* **EXERCISE DESCRIPTION**: Every entry below is to be copied exactly, apart from any picture it holds.

---------- MATERIAL PROVIDED

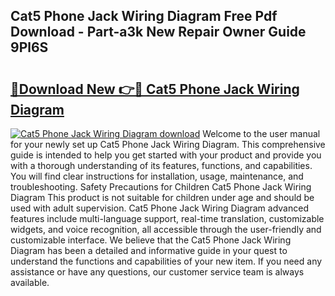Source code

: ## Cat5 Phone Jack Wiring Diagram Free Pdf Download - Part-a3k New Repair Owner Guide 9Pl6S

# <h2><a href="http://dfqu73v.blite.top/?on=Cat5+Phone+Jack+Wiring+Diagram">🔗Download New 👉🔴 Cat5 Phone Jack Wiring Diagram</a></h2>

[![Cat5 Phone Jack Wiring Diagram download](https://i.imgur.com/lujVjoI.png)](http://dfqu73v.blite.top/?on=Cat5+Phone+Jack+Wiring+Diagram)
Welcome to the user manual for your newly set up Cat5 Phone Jack Wiring Diagram. This comprehensive guide is intended to help you get started with your product and provide you with a thorough understanding of its features, functions, and capabilities. You will find clear instructions for installation, usage, maintenance, and troubleshooting. Safety Precautions for Children Cat5 Phone Jack Wiring Diagram This product is not suitable for children under age and should be used with adult supervision. Cat5 Phone Jack Wiring Diagram advanced features include multi-language support, real-time translation, customizable widgets, and voice recognition, all accessible through the user-friendly and customizable interface. We believe that the Cat5 Phone Jack Wiring Diagram has been a detailed and informative guide in your quest to understand the functions and capabilities of your new item. If you need any assistance or have any questions, our customer service team is always available.
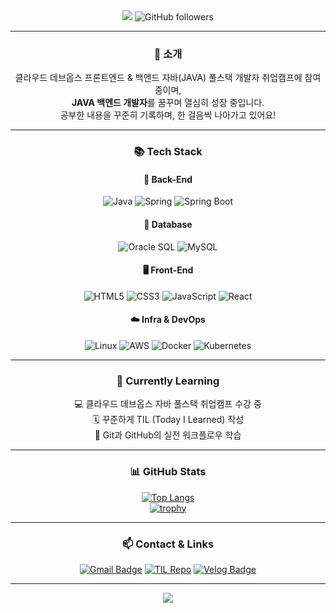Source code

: <div align="center">

<!-- 헤더 이미지 -->
<img src="https://capsule-render.vercel.app/api?type=Venom&color=gradient&height=200&text=Hello,%20I'm%20Gwanju!&fontAlign=50&fontAlignY=50&fontSize=40&fontColor=000000" />

<!-- 방문자 수 + 팔로워 수 -->
<img src="https://img.shields.io/github/followers/Kanggwanju?style=social" alt="GitHub followers"/>

---

### 💬 소개

클라우드 데브옵스 프론트엔드 & 백엔드 자바(JAVA) 풀스택 개발자 취업캠프에 참여 중이며,<br>
**JAVA 백엔드 개발자**를 꿈꾸며 열심히 성장 중입니다.<br>
공부한 내용을 꾸준히 기록하며, 한 걸음씩 나아가고 있어요!

---

### 📚 Tech Stack

#### 🧠 Back-End
![Java](https://img.shields.io/badge/Java-007396?style=flat&logo=openjdk&logoColor=white)
![Spring](https://img.shields.io/badge/Spring-6DB33F?style=flat&logo=Spring&logoColor=white)
![Spring Boot](https://img.shields.io/badge/Spring%20Boot-6DB33F?style=flat&logo=Spring-Boot&logoColor=white)

#### 💾 Database
![Oracle SQL](https://img.shields.io/badge/Oracle-F80000?style=flat&logo=Oracle&logoColor=white)
![MySQL](https://img.shields.io/badge/MySQL-4479A1?style=flat&logo=MySQL&logoColor=white)

#### 🖥️ Front-End
![HTML5](https://img.shields.io/badge/HTML5-E34F26?style=flat&logo=HTML5&logoColor=white)
![CSS3](https://img.shields.io/badge/CSS3-1572B6?style=flat&logo=CSS3&logoColor=white)
![JavaScript](https://img.shields.io/badge/JavaScript-F7DF1E?style=flat&logo=JavaScript&logoColor=black)
![React](https://img.shields.io/badge/React-61DAFB?style=flat&logo=React&logoColor=black)

#### ☁️ Infra & DevOps
![Linux](https://img.shields.io/badge/Linux-FCC624?style=flat&logo=Linux&logoColor=black)
![AWS](https://img.shields.io/badge/AWS-232F3E?style=flat&logo=Amazon-AWS&logoColor=white)
![Docker](https://img.shields.io/badge/Docker-2496ED?style=flat&logo=Docker&logoColor=white)
![Kubernetes](https://img.shields.io/badge/Kubernetes-326CE5?style=flat&logo=Kubernetes&logoColor=white)

---

### 📖 Currently Learning

💻 클라우드 데브옵스 자바 풀스택 취업캠프 수강 중  
🗓️ 꾸준하게 TIL (Today I Learned) 작성  
🔧 Git과 GitHub의 실전 워크플로우 학습

---

### 📊 GitHub Stats

[![Top Langs](https://github-readme-stats.vercel.app/api/top-langs/?username=Kanggwanju&layout=compact)](https://github.com/anuraghazra/github-readme-stats)  
[![trophy](https://github-profile-trophy.vercel.app/?username=Kanggwanju&theme=tokyonight&margin-w=10&row=1)](https://github.com/ryo-ma/github-profile-trophy)

---

### 📫 Contact & Links

[![Gmail Badge](https://img.shields.io/badge/-xprtktm1@gmail.com-D14836?style=flat&logo=Gmail&logoColor=white)](mailto:xprtktm1@gmail.com)
[![TIL Repo](https://img.shields.io/badge/GitHub_TIL-181717?style=flat&logo=GitHub&logoColor=white)](https://github.com/Kanggwanju/TIL)
[![Velog Badge](https://img.shields.io/badge/Velog-20C997?style=flat&logo=Velog&logoColor=white)](https://velog.io/@xprtktm1)

---

<!-- 푸터 -->
<img src="https://capsule-render.vercel.app/api?type=rect&color=gradient&section=footer" />

</div>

--------------------

* **SOLUTION FOR THIS TASK**:
Source code

: ## Cat5 Phone Jack Wiring Diagram Free Pdf Download - Part-a3k New Repair Owner Guide 9Pl6S

# <h2><a href="http://dfqu73v.blite.top/?on=Cat5+Phone+Jack+Wiring+Diagram">🔗Download New 👉🔴 Cat5 Phone Jack Wiring Diagram</a></h2>

[![Cat5 Phone Jack Wiring Diagram download](https://i.imgur.com/lujVjoI.png)](http://dfqu73v.blite.top/?on=Cat5+Phone+Jack+Wiring+Diagram)
Welcome to the user manual for your newly set up Cat5 Phone Jack Wiring Diagram. This comprehensive guide is intended to help you get started with your product and provide you with a thorough understanding of its features, functions, and capabilities. You will find clear instructions for installation, usage, maintenance, and troubleshooting. Safety Precautions for Children Cat5 Phone Jack Wiring Diagram This product is not suitable for children under age and should be used with adult supervision. Cat5 Phone Jack Wiring Diagram advanced features include multi-language support, real-time translation, customizable widgets, and voice recognition, all accessible through the user-friendly and customizable interface. We believe that the Cat5 Phone Jack Wiring Diagram has been a detailed and informative guide in your quest to understand the functions and capabilities of your new item. If you need any assistance or have any questions, our customer service team is always available.
Source code

: <div align="center">

<!-- 헤더 이미지 -->
<img src="https://capsule-render.vercel.app/api?type=Venom&color=gradient&height=200&text=Hello,%20I'm%20Gwanju!&fontAlign=50&fontAlignY=50&fontSize=40&fontColor=000000" />

<!-- 방문자 수 + 팔로워 수 -->
<img src="https://img.shields.io/github/followers/Kanggwanju?style=social" alt="GitHub followers"/>

---

### 💬 소개

클라우드 데브옵스 프론트엔드 & 백엔드 자바(JAVA) 풀스택 개발자 취업캠프에 참여 중이며,<br>
**JAVA 백엔드 개발자**를 꿈꾸며 열심히 성장 중입니다.<br>
공부한 내용을 꾸준히 기록하며, 한 걸음씩 나아가고 있어요!

---

### 📚 Tech Stack

#### 🧠 Back-End
![Java](https://img.shields.io/badge/Java-007396?style=flat&logo=openjdk&logoColor=white)
![Spring](https://img.shields.io/badge/Spring-6DB33F?style=flat&logo=Spring&logoColor=white)
![Spring Boot](https://img.shields.io/badge/Spring%20Boot-6DB33F?style=flat&logo=Spring-Boot&logoColor=white)

#### 💾 Database
![Oracle SQL](https://img.shields.io/badge/Oracle-F80000?style=flat&logo=Oracle&logoColor=white)
![MySQL](https://img.shields.io/badge/MySQL-4479A1?style=flat&logo=MySQL&logoColor=white)

#### 🖥️ Front-End
![HTML5](https://img.shields.io/badge/HTML5-E34F26?style=flat&logo=HTML5&logoColor=white)
![CSS3](https://img.shields.io/badge/CSS3-1572B6?style=flat&logo=CSS3&logoColor=white)
![JavaScript](https://img.shields.io/badge/JavaScript-F7DF1E?style=flat&logo=JavaScript&logoColor=black)
![React](https://img.shields.io/badge/React-61DAFB?style=flat&logo=React&logoColor=black)

#### ☁️ Infra & DevOps
![Linux](https://img.shields.io/badge/Linux-FCC624?style=flat&logo=Linux&logoColor=black)
![AWS](https://img.shields.io/badge/AWS-232F3E?style=flat&logo=Amazon-AWS&logoColor=white)
![Docker](https://img.shields.io/badge/Docker-2496ED?style=flat&logo=Docker&logoColor=white)
![Kubernetes](https://img.shields.io/badge/Kubernetes-326CE5?style=flat&logo=Kubernetes&logoColor=white)

---

### 📖 Currently Learning

💻 클라우드 데브옵스 자바 풀스택 취업캠프 수강 중  
🗓️ 꾸준하게 TIL (Today I Learned) 작성  
🔧 Git과 GitHub의 실전 워크플로우 학습

---

### 📊 GitHub Stats

[![Top Langs](https://github-readme-stats.vercel.app/api/top-langs/?username=Kanggwanju&layout=compact)](https://github.com/anuraghazra/github-readme-stats)  
[![trophy](https://github-profile-trophy.vercel.app/?username=Kanggwanju&theme=tokyonight&margin-w=10&row=1)](https://github.com/ryo-ma/github-profile-trophy)

---

### 📫 Contact & Links

[![Gmail Badge](https://img.shields.io/badge/-xprtktm1@gmail.com-D14836?style=flat&logo=Gmail&logoColor=white)](mailto:xprtktm1@gmail.com)
[![TIL Repo](https://img.shields.io/badge/GitHub_TIL-181717?style=flat&logo=GitHub&logoColor=white)](https://github.com/Kanggwanju/TIL)
[![Velog Badge](https://img.shields.io/badge/Velog-20C997?style=flat&logo=Velog&logoColor=white)](https://velog.io/@xprtktm1)

---

<!-- 푸터 -->
<img src="https://capsule-render.vercel.app/api?type=rect&color=gradient&section=footer" />

</div>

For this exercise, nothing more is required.